1) use and purpose of language identifiers vs. other types of tags
2) standardization of ids as such (.i.e which small integer means which
3) encoding of any language identifiers for use in a) plain text and b)
other protocols

We also need to distinguish between Unicode(R), the Consortium, and
Unicode(tm) the Standard. The former may well take up issues 1-3.
But not in form of inclusion into the latter, but as separate
items, e.g. technical reports. [Only issue 3a) could even remotely
become part of the standard, but that is a statement of scope, not of

To points raised in this posting:

>> Currently, our use of language identifiers is somewhat limited.
>> are used for things like determining codeset and font (no widespread

the above are clearly contrary to anything the UTC might tackle

>> deployment of Unicode yet), when to switch segmentation algorithms,

this is the kind of example where Unicode's character semantics, which
are defined in a language neutral way, could in the long term be
augmented so that language specific variations could be specified.
Treatment of numbers in a Hebrew, vs. Arabic context is one such

>> and flags to invoke other, language-specific tools
>> (e.g. spell-checking, sorting, morphological analysis).
>> Another concern is that the adoption of a language id approach in a
>> codeset standard might act as a bad precedent. It could open doors
>> for other features that don't really belong in a codeset standard.

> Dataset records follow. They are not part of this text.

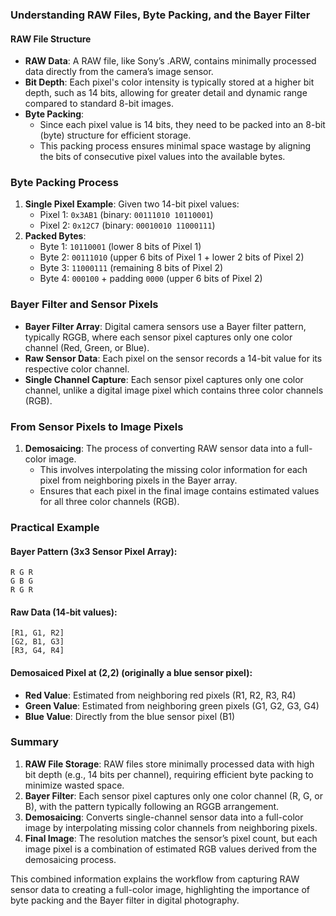 ###  Understanding RAW Files, Byte Packing, and the Bayer Filter

#### RAW File Structure
- **RAW Data**: A RAW file, like Sony’s .ARW, contains minimally processed data directly from the camera’s image sensor.
- **Bit Depth**: Each pixel's color intensity is typically stored at a higher bit depth, such as 14 bits, allowing for greater detail and dynamic range compared to standard 8-bit images.
- **Byte Packing**: 
  - Since each pixel value is 14 bits, they need to be packed into an 8-bit (byte) structure for efficient storage.
  - This packing process ensures minimal space wastage by aligning the bits of consecutive pixel values into the available bytes.

### Byte Packing Process
1. **Single Pixel Example**: Given two 14-bit pixel values:
   - Pixel 1: `0x3AB1` (binary: `00111010 10110001`)
   - Pixel 2: `0x12C7` (binary: `00010010 11000111`)
2. **Packed Bytes**:
   - Byte 1: `10110001` (lower 8 bits of Pixel 1)
   - Byte 2: `00111010` (upper 6 bits of Pixel 1 + lower 2 bits of Pixel 2)
   - Byte 3: `11000111` (remaining 8 bits of Pixel 2)
   - Byte 4: `000100` + padding `0000` (upper 6 bits of Pixel 2)

### Bayer Filter and Sensor Pixels
- **Bayer Filter Array**: Digital camera sensors use a Bayer filter pattern, typically RGGB, where each sensor pixel captures only one color channel (Red, Green, or Blue).
- **Raw Sensor Data**: Each pixel on the sensor records a 14-bit value for its respective color channel.
- **Single Channel Capture**: Each sensor pixel captures only one color channel, unlike a digital image pixel which contains three color channels (RGB).

### From Sensor Pixels to Image Pixels
1. **Demosaicing**: The process of converting RAW sensor data into a full-color image.
   - This involves interpolating the missing color information for each pixel from neighboring pixels in the Bayer array.
   - Ensures that each pixel in the final image contains estimated values for all three color channels (RGB).

### Practical Example
#### Bayer Pattern (3x3 Sensor Pixel Array):
```
R G R
G B G
R G R
```
#### Raw Data (14-bit values):
```
[R1, G1, R2]
[G2, B1, G3]
[R3, G4, R4]
```
#### Demosaiced Pixel at (2,2) (originally a blue sensor pixel):
- **Red Value**: Estimated from neighboring red pixels (R1, R2, R3, R4)
- **Green Value**: Estimated from neighboring green pixels (G1, G2, G3, G4)
- **Blue Value**: Directly from the blue sensor pixel (B1)

### Summary
1. **RAW File Storage**: RAW files store minimally processed data with high bit depth (e.g., 14 bits per channel), requiring efficient byte packing to minimize wasted space.
2. **Bayer Filter**: Each sensor pixel captures only one color channel (R, G, or B), with the pattern typically following an RGGB arrangement.
3. **Demosaicing**: Converts single-channel sensor data into a full-color image by interpolating missing color channels from neighboring pixels.
4. **Final Image**: The resolution matches the sensor’s pixel count, but each image pixel is a combination of estimated RGB values derived from the demosaicing process.

This combined information explains the workflow from capturing RAW sensor data to creating a full-color image, highlighting the importance of byte packing and the Bayer filter in digital photography.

>As I see it, the language identifier is actually part of a greater
>range of information that you need for a text, such as how are
>numbers represented, date formats etc. This is also known as the
>locale in C and POSIX terms. There is a general need to know
>which locale any text should be understood by. This information
>can be given out-of-band or in-stream. What I would propose is
>a standardized way to invoke a locale in-stream to solve the
>As also noted above there is a need for this capacity also outside
>UNICODE/10646 and thus I think that UNICODE/10646 encoding is not
>the right way to standardize it in.

One certainly does NOT want to assign Unicode code points directly
as language tags as the first step. This just muddles everything.
However, I believe the UTC should discuss this issue and consider
whether it might be worthwhile to come up with a position regarding
language identifiers (issue 1) from above), especially in what way the
knowledge of text language would influence the _interpretation_ of a
stream of Unicode encoded text. UTC could then review existing sources
of language identifiers and recommend improvements, up to and including
setting up its own list as last resort. None of this would mean that
these are incorporated into the Unicode Standard as such.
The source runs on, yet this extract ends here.